Which lines of the entries below contain the string "necessarily"? Copy each one.

DATASET EXCERPTS below:

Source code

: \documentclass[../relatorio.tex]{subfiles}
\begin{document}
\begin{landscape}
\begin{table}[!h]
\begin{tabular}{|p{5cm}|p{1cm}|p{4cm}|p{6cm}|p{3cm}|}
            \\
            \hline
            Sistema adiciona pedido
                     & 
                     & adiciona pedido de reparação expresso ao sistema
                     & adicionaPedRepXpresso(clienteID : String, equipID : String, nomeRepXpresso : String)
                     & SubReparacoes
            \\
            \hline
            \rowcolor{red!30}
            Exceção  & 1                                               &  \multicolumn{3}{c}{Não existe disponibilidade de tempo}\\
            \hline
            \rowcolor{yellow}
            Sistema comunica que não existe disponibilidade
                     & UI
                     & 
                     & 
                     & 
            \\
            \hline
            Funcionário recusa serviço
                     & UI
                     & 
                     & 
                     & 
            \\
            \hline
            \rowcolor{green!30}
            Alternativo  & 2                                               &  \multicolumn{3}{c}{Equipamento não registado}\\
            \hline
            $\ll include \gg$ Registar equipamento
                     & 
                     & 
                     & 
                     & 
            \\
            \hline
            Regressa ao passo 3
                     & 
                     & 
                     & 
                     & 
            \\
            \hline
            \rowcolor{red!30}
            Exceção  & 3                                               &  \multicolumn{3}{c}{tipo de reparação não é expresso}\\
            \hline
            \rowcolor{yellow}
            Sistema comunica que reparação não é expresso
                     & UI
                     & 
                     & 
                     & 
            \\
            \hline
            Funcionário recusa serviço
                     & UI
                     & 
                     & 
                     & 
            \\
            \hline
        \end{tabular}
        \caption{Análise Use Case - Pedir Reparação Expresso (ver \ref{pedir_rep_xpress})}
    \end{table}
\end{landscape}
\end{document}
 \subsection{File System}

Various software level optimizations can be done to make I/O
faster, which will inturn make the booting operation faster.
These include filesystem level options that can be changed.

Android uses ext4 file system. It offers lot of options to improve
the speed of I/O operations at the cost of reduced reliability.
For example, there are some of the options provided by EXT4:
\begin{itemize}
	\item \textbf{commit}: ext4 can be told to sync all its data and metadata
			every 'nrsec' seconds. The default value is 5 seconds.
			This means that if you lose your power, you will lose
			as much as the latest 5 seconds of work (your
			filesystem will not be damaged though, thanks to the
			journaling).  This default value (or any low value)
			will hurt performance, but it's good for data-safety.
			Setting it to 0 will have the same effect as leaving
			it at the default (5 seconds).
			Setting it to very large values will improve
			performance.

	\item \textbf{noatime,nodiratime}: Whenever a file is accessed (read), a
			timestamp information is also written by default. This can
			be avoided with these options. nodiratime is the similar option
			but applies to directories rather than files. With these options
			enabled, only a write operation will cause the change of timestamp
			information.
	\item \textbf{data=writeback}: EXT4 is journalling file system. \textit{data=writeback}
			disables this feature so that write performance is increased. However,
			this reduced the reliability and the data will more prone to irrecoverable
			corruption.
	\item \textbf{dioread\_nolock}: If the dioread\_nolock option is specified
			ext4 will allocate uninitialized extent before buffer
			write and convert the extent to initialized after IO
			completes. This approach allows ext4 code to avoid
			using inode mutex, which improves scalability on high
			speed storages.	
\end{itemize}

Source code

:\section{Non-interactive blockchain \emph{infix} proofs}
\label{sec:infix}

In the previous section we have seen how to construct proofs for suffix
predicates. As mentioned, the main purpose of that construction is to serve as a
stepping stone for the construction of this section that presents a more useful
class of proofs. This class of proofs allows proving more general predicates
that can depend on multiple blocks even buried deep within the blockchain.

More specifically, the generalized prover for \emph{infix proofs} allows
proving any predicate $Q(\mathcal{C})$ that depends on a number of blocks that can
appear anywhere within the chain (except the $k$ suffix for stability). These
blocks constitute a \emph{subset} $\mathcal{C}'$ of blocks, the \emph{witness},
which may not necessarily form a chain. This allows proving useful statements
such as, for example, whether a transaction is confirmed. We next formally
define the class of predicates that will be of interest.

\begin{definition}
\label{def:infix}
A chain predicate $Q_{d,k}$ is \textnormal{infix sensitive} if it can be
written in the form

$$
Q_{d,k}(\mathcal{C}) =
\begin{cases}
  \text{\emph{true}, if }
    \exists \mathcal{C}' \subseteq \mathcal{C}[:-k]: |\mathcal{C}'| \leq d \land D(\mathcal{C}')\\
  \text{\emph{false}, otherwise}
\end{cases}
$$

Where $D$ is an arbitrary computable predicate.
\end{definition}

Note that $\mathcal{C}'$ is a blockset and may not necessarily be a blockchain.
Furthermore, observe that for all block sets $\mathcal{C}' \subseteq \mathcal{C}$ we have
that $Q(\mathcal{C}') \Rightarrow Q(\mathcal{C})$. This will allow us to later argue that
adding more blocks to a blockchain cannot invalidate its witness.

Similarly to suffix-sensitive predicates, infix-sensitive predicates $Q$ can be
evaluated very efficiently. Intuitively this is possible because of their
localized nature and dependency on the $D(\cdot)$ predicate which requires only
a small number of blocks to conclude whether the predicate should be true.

End of DATASET EXCERPTS.

WORKED SOLUTION:
which may not necessarily form a chain. This allows proving useful statements
Note that $\mathcal{C}'$ is a blockset and may not necessarily be a blockchain.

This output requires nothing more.